Den Wettbewerb um den schönsten Titel hat Alexandra Stahl in diesem Bücher-Jahr für sich entschieden: "Männer ohne Möbel". Das klingt verheißungsvoll und abschreckend zugleich. Im Roman erweisen sich die besagten Exemplare als durchschnittliche Männer auf der Durchreise. Männer, die sich aus Mangel an Talent und Zeit nicht niederlassen und infolgedessen auch nicht häuslich einrichten. Auf solche Männer scheint Ellie abonniert.

Ellie ist eine junge Frau in Berlin, die im Schreibkurs "Mein Happy End bin ich!" an der Volkshochschule lernt, sich selbst wie eine Romanfigur zu betrachten. Da sich ihr Leben ohnehin anfühlt, als liege ihm das falsche Manuskript zugrunde, ist das nur folgerichtig. Auch ohne Corona führt Ellie ein Leben im mentalen Lockdown. Ihre Aufmerksamkeitsspanne weist sie als Digital Native aus, was sich im Buch in Minikapiteln und viel Weißraum niederschlägt. Kaum schleicht sich ein Gedanke an, ist er auch schon ausgedacht.

Ihre Tage vertändelt Ellie in Cafés und bei Ärzten, die Nächte schlägt sie sich in Bars und sonst wo um die Ohren. In kurzen Szenen rekapituliert die Autorin Ellies Begegnungen und beweist dabei Witz, Dialogfestigkeit und eine sensible Beobachtungsgabe. Der Wiedererkennungseffekt ist in jedem Fall groß.

- © Jung und Jung
© Jung und Jung

"Männer ohne Möbel" spiegelt das heutige Berlin, weswegen es in weiten Teilen in einem einfachen Englisch daherkommt. Die anderen Sprachen sind Deutsch und herrliches Kauderwelsch. So radebrechen sich Argentinier und Römer in Ellies Herz. Deren ganzes Elend schlägt sich schon im ersten Satz des Romans nieder: "Wenn ich es mir recht überlege, bin ich schon mein ganzes Leben unzufrieden."

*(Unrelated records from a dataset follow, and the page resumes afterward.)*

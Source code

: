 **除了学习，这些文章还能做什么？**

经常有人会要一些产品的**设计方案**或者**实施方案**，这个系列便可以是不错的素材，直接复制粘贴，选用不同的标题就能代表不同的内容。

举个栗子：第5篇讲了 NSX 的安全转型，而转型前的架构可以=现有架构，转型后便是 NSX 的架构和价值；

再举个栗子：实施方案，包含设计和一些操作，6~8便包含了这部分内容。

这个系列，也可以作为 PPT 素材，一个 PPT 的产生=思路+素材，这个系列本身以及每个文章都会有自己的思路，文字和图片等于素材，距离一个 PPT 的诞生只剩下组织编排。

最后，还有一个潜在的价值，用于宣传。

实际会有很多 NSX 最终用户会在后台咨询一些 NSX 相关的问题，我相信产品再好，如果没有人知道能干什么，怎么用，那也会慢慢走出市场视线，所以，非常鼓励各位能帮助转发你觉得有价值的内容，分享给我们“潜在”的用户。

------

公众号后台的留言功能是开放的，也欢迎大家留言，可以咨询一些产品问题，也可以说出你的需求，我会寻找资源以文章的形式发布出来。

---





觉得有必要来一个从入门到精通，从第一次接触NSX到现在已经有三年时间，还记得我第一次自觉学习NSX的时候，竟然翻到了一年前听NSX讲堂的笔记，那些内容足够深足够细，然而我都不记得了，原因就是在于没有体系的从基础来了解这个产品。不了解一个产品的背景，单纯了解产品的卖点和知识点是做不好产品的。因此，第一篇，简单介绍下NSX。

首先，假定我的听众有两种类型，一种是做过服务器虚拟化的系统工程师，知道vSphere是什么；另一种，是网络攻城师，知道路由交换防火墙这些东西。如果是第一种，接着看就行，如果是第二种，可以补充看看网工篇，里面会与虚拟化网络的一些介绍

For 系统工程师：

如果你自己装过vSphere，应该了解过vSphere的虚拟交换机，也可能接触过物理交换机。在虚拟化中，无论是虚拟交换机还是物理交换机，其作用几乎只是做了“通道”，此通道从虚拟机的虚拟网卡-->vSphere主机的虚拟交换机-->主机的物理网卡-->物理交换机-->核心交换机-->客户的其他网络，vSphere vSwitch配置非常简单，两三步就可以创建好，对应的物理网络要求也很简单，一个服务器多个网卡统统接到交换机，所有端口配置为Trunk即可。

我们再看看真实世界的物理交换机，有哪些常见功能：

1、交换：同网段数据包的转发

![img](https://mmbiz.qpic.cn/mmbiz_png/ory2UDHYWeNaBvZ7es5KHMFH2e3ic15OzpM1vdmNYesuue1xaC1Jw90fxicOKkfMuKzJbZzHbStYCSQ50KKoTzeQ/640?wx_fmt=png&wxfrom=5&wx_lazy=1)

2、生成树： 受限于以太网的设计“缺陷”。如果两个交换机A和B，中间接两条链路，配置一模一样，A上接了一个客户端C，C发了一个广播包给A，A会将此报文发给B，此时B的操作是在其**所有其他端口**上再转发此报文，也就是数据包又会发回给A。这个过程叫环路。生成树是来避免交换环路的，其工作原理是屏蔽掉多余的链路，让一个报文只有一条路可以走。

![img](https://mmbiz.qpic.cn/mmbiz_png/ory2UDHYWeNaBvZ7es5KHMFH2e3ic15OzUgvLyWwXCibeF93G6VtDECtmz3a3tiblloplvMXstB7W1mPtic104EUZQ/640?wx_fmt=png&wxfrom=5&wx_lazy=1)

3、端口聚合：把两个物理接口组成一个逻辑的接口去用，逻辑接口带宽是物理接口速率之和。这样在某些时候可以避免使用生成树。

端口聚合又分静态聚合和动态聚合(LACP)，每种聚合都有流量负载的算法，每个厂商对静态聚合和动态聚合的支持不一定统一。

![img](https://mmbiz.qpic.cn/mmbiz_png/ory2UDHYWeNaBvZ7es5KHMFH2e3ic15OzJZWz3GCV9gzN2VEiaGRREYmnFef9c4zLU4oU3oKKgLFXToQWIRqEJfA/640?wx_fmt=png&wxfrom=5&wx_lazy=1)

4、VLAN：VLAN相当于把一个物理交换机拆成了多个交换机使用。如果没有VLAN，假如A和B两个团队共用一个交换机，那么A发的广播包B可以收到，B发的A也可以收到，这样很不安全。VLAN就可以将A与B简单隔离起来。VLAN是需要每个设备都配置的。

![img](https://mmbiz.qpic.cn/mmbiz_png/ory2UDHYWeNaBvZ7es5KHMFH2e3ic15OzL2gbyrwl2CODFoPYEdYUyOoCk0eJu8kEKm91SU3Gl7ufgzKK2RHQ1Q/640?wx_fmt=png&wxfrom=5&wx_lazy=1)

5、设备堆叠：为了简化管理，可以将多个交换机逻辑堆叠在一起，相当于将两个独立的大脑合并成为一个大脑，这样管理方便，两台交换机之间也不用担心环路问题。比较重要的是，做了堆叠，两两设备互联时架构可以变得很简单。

Diese Unzufriedenheit und ein Leben, das sich zuweilen so schal anfühlt wie ein halbleeres Glas abgestandenes Bier, teilt Ellie mit den Protagonistinnen der Romane von Stefanie Sargnagel und Rebekka Kricheldorf, "Dicht" und "Lustprinzip". Auch in "Männer ohne Möbel" geht es ums Erwachsenwerden und um die Frage nach dem gelingenden Leben. Und es geht um Liebe, die eine große, und um die vielen kleinen Tode, die den Weg zu ihr weisen mögen. Darüber hinaus bevölkern Barkeeper mit Dutt, schräge Nachtgestalten und Normalos das Buch.

In besagtem VHS-Seminar lernt Ellie, aus ihrem Leben eine Geschichte zu formen. Kursiv gesetzter Text beleuchtet ihr fiktives Leben, das sich nicht großartig von ihrem realen unterscheidet. Diesmal redet sie nicht in Ich-Form, sondern schaut auf sich wie auf eine Fremde. Daraus ergibt sich ein Roman im Roman oder besser: ein Romänchen im Romänchen. Das Personal bleibt gleich, nur die Blickrichtung ist eine andere.

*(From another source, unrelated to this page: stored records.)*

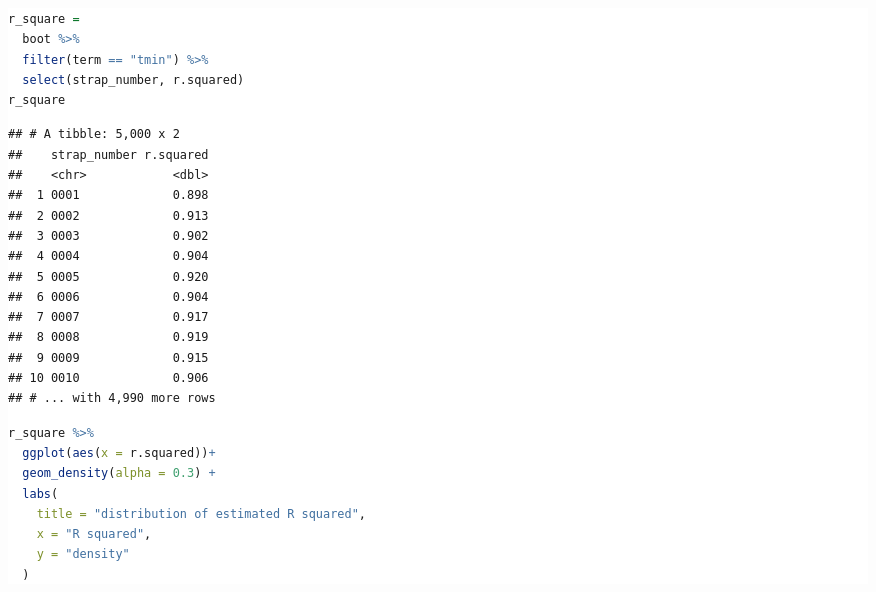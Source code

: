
 ``` r
r_square = 
  boot %>% 
  filter(term == "tmin") %>% 
  select(strap_number, r.squared) 
r_square
```

    ## # A tibble: 5,000 x 2
    ##    strap_number r.squared
    ##    <chr>            <dbl>
    ##  1 0001             0.898
    ##  2 0002             0.913
    ##  3 0003             0.902
    ##  4 0004             0.904
    ##  5 0005             0.920
    ##  6 0006             0.904
    ##  7 0007             0.917
    ##  8 0008             0.919
    ##  9 0009             0.915
    ## 10 0010             0.906
    ## # ... with 4,990 more rows

``` r
r_square %>% 
  ggplot(aes(x = r.squared))+
  geom_density(alpha = 0.3) +
  labs(
    title = "distribution of estimated R squared",
    x = "R squared",
    y = "density"
  )
```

Ansonsten vertraut Alexandra Stahl auf einfache Sätze und knackige Pointen, denn sie besitzt das Talent, mit schmalen Sätzen zu glänzen. "Ich klappte das Internet zu" ist so ein Satz - "Der Sex dauerte ein Lied" ein anderer. Eine Kapitelüberschrift lautet: "Ein Duschgel Lebensfreude später", eine andere: "Alles kaputt".

Vieles ist sehr lustig in diesem Buch, vieles auch nur lesebühnenlustig, die Pointe immer fest im Blick und der Kalauer lugt schon um die Ecke. Dabei füllt Beziehungs-Klein-Klein die Seiten, und der großen Liebe widmet sich das Buch mit kalter Romantik. Ellie erweist sich als abgekämpfte, bedürftige Frau, die sich nicht anmerken lassen möchte, bedürftig und abgekämpft zu sein.

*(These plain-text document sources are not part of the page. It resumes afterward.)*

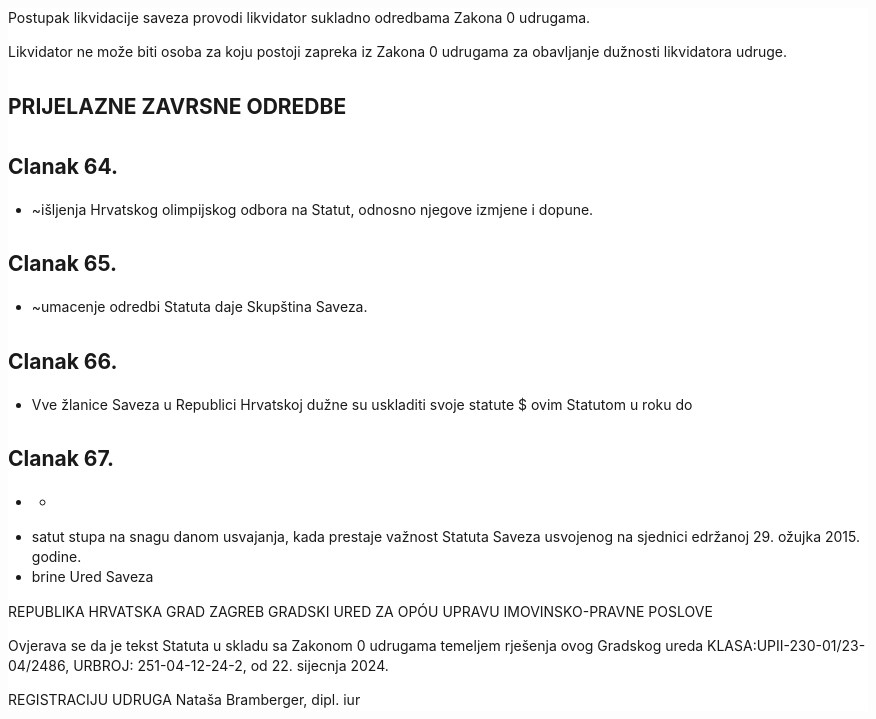 Postupak likvidacije saveza provodi likvidator sukladno odredbama Zakona 0 udrugama.

Likvidator ne može biti osoba za koju postoji zapreka iz Zakona 0 udrugama za obavljanje dužnosti likvidatora udruge.

## PRIJELAZNE ZAVRSNE ODREDBE

## Clanak 64.

- ~išljenja Hrvatskog olimpijskog odbora na Statut, odnosno njegove izmjene i dopune.

## Clanak 65.

- ~umacenje odredbi Statuta daje Skupština Saveza.

## Clanak 66.

- Vve žlanice Saveza u Republici Hrvatskoj dužne su uskladiti svoje statute $ ovim Statutom u roku do

## Clanak 67.

* *

- satut stupa na snagu danom usvajanja, kada prestaje važnost Statuta Saveza usvojenog na sjednici edržanoj 29. ožujka 2015. godine.
- brine Ured Saveza





REPUBLIKA HRVATSKA GRAD ZAGREB GRADSKI URED ZA OPÓU UPRAVU IMOVINSKO-PRAVNE POSLOVE

Ovjerava se da je tekst Statuta u skladu sa Zakonom 0 udrugama temeljem rješenja ovog Gradskog ureda KLASA:UPII-230-01/23-04/2486, URBROJ: 251-04-12-24-2, od 22. sijecnja 2024.

REGISTRACIJU UDRUGA Nataša Bramberger, dipl. iur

Den Wettbewerb um das schönste Cover dieses Bücher-Jahrs hat Alexandra Stahl beziehungsweise ihr Verlag Jung und Jung übrigens auch gewonnen. Darauf zu sehen ist eine Frau, die einen mit rosafarbener Soße bekleckerten Gugelhupf köpft wie ein Ei. Eine herrliche Sauerei, und ein sehr kleiner Kuchen, der diesen zwar kurzweiligen, aber wenig nahrhaften Roman-Quickie toll illustriert.